═════ PROVIDED ENTRIES ═════

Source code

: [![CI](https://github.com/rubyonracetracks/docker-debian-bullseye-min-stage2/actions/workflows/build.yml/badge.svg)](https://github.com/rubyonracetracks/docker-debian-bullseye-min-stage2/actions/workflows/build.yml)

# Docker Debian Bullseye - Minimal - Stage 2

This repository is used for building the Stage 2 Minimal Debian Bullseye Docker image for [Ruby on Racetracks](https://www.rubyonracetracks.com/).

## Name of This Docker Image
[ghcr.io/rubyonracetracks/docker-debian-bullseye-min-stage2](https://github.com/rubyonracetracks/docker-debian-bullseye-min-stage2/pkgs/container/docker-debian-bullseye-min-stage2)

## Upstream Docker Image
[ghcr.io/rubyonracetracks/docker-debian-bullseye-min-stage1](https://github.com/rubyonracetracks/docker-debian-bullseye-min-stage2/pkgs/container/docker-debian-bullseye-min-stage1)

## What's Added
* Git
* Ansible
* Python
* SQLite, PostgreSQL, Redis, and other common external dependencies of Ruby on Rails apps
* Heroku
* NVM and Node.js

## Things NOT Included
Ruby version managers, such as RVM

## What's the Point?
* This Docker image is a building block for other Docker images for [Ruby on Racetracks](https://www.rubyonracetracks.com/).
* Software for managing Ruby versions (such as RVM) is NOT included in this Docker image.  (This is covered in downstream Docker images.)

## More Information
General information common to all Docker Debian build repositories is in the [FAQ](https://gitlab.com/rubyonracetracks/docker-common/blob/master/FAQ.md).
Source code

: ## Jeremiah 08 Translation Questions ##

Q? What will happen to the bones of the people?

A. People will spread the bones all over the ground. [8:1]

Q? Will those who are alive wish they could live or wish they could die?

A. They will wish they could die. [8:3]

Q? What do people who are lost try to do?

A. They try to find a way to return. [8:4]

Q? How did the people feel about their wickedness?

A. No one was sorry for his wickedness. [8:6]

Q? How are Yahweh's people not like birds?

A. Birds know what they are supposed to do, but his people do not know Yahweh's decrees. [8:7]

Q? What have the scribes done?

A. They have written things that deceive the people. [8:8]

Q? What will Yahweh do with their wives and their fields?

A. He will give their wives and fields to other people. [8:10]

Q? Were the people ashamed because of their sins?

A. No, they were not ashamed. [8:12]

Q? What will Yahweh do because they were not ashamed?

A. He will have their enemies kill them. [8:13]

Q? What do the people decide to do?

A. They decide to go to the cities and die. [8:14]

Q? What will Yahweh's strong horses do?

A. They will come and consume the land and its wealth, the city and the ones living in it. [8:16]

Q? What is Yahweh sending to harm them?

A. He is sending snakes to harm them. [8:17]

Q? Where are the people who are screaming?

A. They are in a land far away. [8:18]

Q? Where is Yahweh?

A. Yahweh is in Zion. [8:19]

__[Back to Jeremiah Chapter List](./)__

═════

■ WORK REQUIRED
Show every line from the entries above in which the word "fields" appears.

■ FINAL ANSWER
Q? What will Yahweh do with their wives and their fields?
A. He will give their wives and fields to other people. [8:10]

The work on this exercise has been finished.